Actually, it turns out that there is a baseball version of penalty kicks. Kind of. One of the complaints about international baseball when it was getting booted from the Olympics was that there was no set ending and games could go on for … well … five hours and 14 minutes, to pick a number at random (or from Friday night’s game).
So, in one of the weirdest rules ever (except maybe for the one that said that, since the Astros didn’t sign Brady Aiken, they couldn’t use the “extra” bonus money to sign the other guy they were going to sign with his … oh, I can’t even explain it it’s so weird …) …
Anyway … in 2008 international baseball adopted a rule that, starting with the 11th inning, the hitting team would start with runners on first and second. Here’s the actual description of the rule:
The new extra-inning format will allow for each manager to select two consecutive batters from anywhere in their respective lineup to start the 11th on first and second base. The next batter in the lineup would then be the batter that starts the inning at the plate. Once those players/runners are determined for the 11th inning, the order of any subsequent innings will be determined by how the previous inning ended. That is, if the 11th inning ends with the No. 6 hitter having the last official at bat, then the 12th inning begins the No. 7 hitter at bat, and the No. 5 hitter at 2B and the No. 6 hitter at first base.
So would you want a playoff game decided with that format?
Point being, the Mariners could have used a rule in which the manager got to pick two guys to be on base.
They didn’t have two guys on base in the same inning from the 8th on. No, wait, I double checked, and they did in the 13th. But still. Hard to score runs that way. Which, oh by the way, they didn’t.
But you can’t expect a game in which Endy Chavez gets eight plate appearances to have tons of offense.
The bullpen kept the Angels of Anaheim at bay for a loooong time, but the final bullet in the chamber — Dominic Leone — gave up a double to Mike Trout and couldn’t keep him from coming home.
I’m not sure if Tom Wilhelmsen‘s 4.0 IP makes it more or less likely that he’ll get a “bullpen” start on Tuesday (he’d have three days rest). Probably less likely, since the rest of the bullpen was taxed by this game (though four guys went less than an inning). But it may make them want to stretch him out more going forward.
I’m guessing Erasmo Ramirez will get the Tuesday start once they juggle the roster.

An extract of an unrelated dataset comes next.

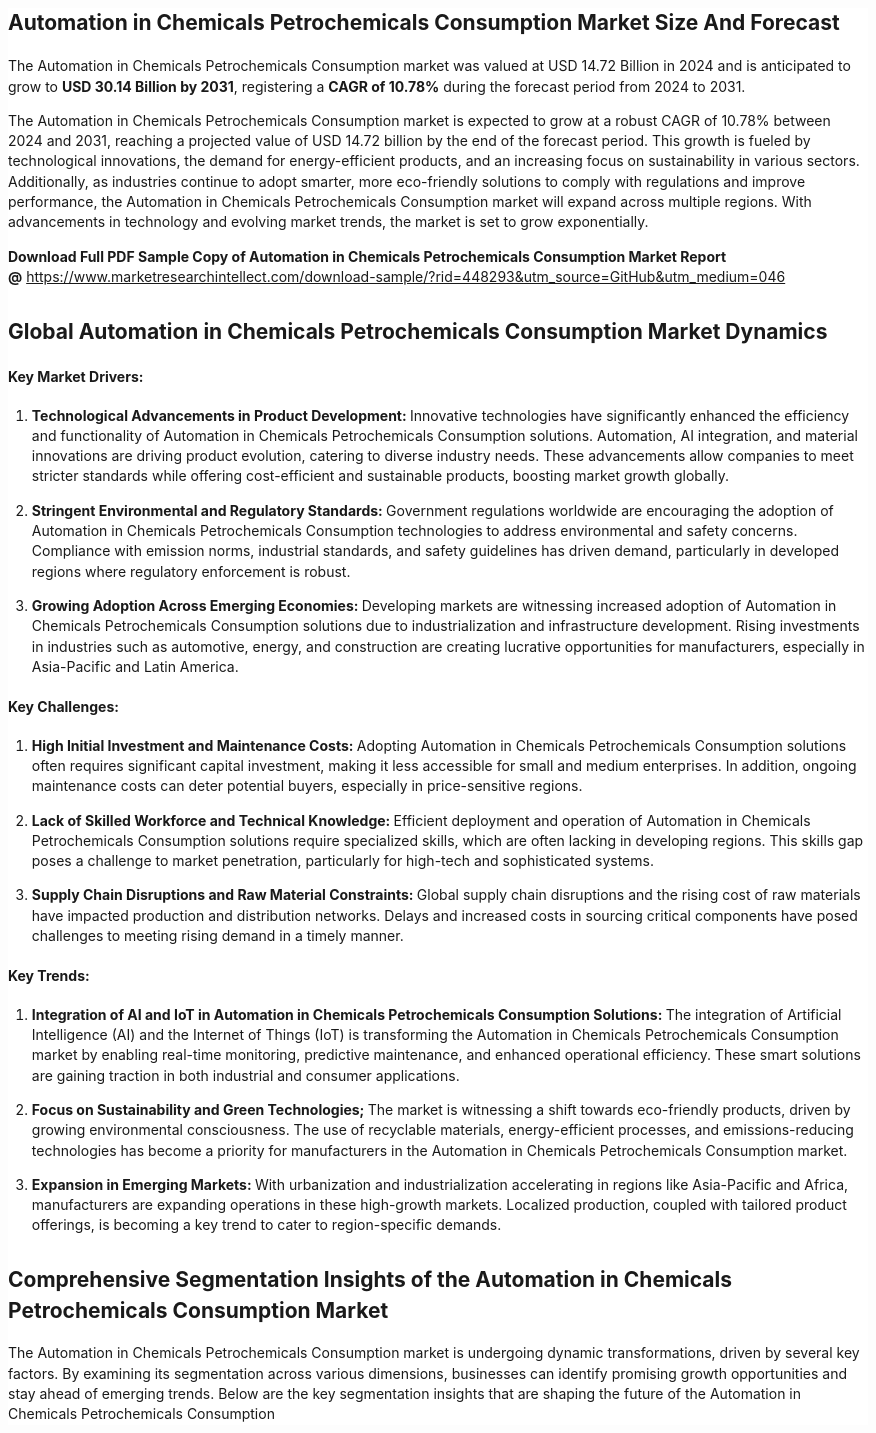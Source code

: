 <h2>Automation in Chemicals Petrochemicals Consumption Market Size And Forecast</h2><p>The Automation in Chemicals Petrochemicals Consumption market was valued at USD 14.72 Billion in 2024 and is anticipated to grow to <strong>USD 30.14 Billion by 2031</strong>, registering a <strong>CAGR of 10.78%</strong> during the forecast period from 2024 to 2031.</p><p>The Automation in Chemicals Petrochemicals Consumption market is expected to grow at a robust CAGR of 10.78% between 2024 and 2031, reaching a projected value of USD 14.72 billion by the end of the forecast period. This growth is fueled by technological innovations, the demand for energy-efficient products, and an increasing focus on sustainability in various sectors. Additionally, as industries continue to adopt smarter, more eco-friendly solutions to comply with regulations and improve performance, the Automation in Chemicals Petrochemicals Consumption market will expand across multiple regions. With advancements in technology and evolving market trends, the market is set to grow exponentially.</p><p><strong>Download Full PDF Sample Copy of Automation in Chemicals Petrochemicals Consumption Market Report @</strong>&nbsp;<a href="https://www.marketresearchintellect.com/download-sample/?rid=448293&amp;utm_source=GitHub&amp;utm_medium=046">https://www.marketresearchintellect.com/download-sample/?rid=448293&amp;utm_source=GitHub&amp;utm_medium=046</a></p><h2>Global Automation in Chemicals Petrochemicals Consumption Market Dynamics</h2><h4><strong>Key Market Drivers:</strong></h4><ol><li><p><strong>Technological Advancements in Product Development:&nbsp;</strong>Innovative technologies have significantly enhanced the efficiency and functionality of Automation in Chemicals Petrochemicals Consumption solutions. Automation, AI integration, and material innovations are driving product evolution, catering to diverse industry needs. These advancements allow companies to meet stricter standards while offering cost-efficient and sustainable products, boosting market growth globally.</p></li><li><p><strong>Stringent Environmental and Regulatory Standards:&nbsp;</strong>Government regulations worldwide are encouraging the adoption of Automation in Chemicals Petrochemicals Consumption technologies to address environmental and safety concerns. Compliance with emission norms, industrial standards, and safety guidelines has driven demand, particularly in developed regions where regulatory enforcement is robust.</p></li><li><p><strong>Growing Adoption Across Emerging Economies:&nbsp;</strong>Developing markets are witnessing increased adoption of Automation in Chemicals Petrochemicals Consumption solutions due to industrialization and infrastructure development. Rising investments in industries such as automotive, energy, and construction are creating lucrative opportunities for manufacturers, especially in Asia-Pacific and Latin America.</p></li></ol><h4><strong>Key Challenges:</strong></h4><ol><li><p><strong>High Initial Investment and Maintenance Costs:&nbsp;</strong>Adopting Automation in Chemicals Petrochemicals Consumption solutions often requires significant capital investment, making it less accessible for small and medium enterprises. In addition, ongoing maintenance costs can deter potential buyers, especially in price-sensitive regions.</p></li><li><p><strong>Lack of Skilled Workforce and Technical Knowledge:&nbsp;</strong>Efficient deployment and operation of Automation in Chemicals Petrochemicals Consumption solutions require specialized skills, which are often lacking in developing regions. This skills gap poses a challenge to market penetration, particularly for high-tech and sophisticated systems.</p></li><li><p><strong>Supply Chain Disruptions and Raw Material Constraints:&nbsp;</strong>Global supply chain disruptions and the rising cost of raw materials have impacted production and distribution networks. Delays and increased costs in sourcing critical components have posed challenges to meeting rising demand in a timely manner.</p></li></ol><h4><strong>Key Trends:</strong></h4><ol><li><p><strong>Integration of AI and IoT in Automation in Chemicals Petrochemicals Consumption Solutions:&nbsp;</strong>The integration of Artificial Intelligence (AI) and the Internet of Things (IoT) is transforming the Automation in Chemicals Petrochemicals Consumption market by enabling real-time monitoring, predictive maintenance, and enhanced operational efficiency. These smart solutions are gaining traction in both industrial and consumer applications.</p></li><li><p><strong>Focus on Sustainability and Green Technologies;&nbsp;</strong>The market is witnessing a shift towards eco-friendly products, driven by growing environmental consciousness. The use of recyclable materials, energy-efficient processes, and emissions-reducing technologies has become a priority for manufacturers in the Automation in Chemicals Petrochemicals Consumption market.</p></li><li><p><strong>Expansion in Emerging Markets:&nbsp;</strong>With urbanization and industrialization accelerating in regions like Asia-Pacific and Africa, manufacturers are expanding operations in these high-growth markets. Localized production, coupled with tailored product offerings, is becoming a key trend to cater to region-specific demands.</p></li></ol><div class="article-main__content" data-test-id="publishing-text-block"><h2>Comprehensive Segmentation Insights of the Automation in Chemicals Petrochemicals Consumption Market</h2><p>The Automation in Chemicals Petrochemicals Consumption market is undergoing dynamic transformations, driven by several key factors. By examining its segmentation across various dimensions, businesses can identify promising growth opportunities and stay ahead of emerging trends. Below are the key segmentation insights that are shaping the future of the Automation in Chemicals Petrochemicals Consumption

- Mariners affiliates scoreboard here.
- The big deal, of course, was Taijuan Walker going for Tacoma with the extra day of rest (which is why the Tuesday start — originally earmarked for him — is an open question). Result: 5.0 IP, 7 H, 2 ER, 3 BB, 1 K. Just one strikeout and 90 pitches to get through 5.0 IP. That’s not going to cause them to rush him back up to the big leagues.
- Not being negative, but it wouldn’t shock me if they keep him in AAA for more polish this year before shutting him down early and trying again in 2015.
- Jesus Montero got his 13th homer and Chris Taylor got four hits to boost Tacoma to the win, though.
- Is Patrick Kivlehan catching up with D.J. Peterson on the pecking order? It’s being discussed. He’s certainly turning some of the Kivle-skeptics (like me) into Kivle-fans. He got his 16th homer of the year, plus a double on Friday.
- And one of our great prospect-identification triumphs … Stephen Landazuri: 7.0 IP, 4 H, 0 R, 1 BB, 5 K. We’ve been touting him since 2012 or something.
- Of course, I just did a bit about Grady Wood giving up so few homers in Adelanto, so like clockwork he gives up a homer in Adelanto. With two out in the 9th. To lose the game 10-9.
- Travis Witherspoon got his 12th homer plus his 21st and 22nd steals. Jordy Lara got his 17th homer, and Patrick Brady got his 3rd. But not enough.
- One-time highly-touted prospect Phillips Castillo got his 4th homer for Everett, but he’s cooled off since his hot start.
- And finally in Arizona the Golden Boy Alex Jackson went deep for the 2nd time this year. His stats look pretty nice (.296/.342/.507), but with a lot of strikeouts so far.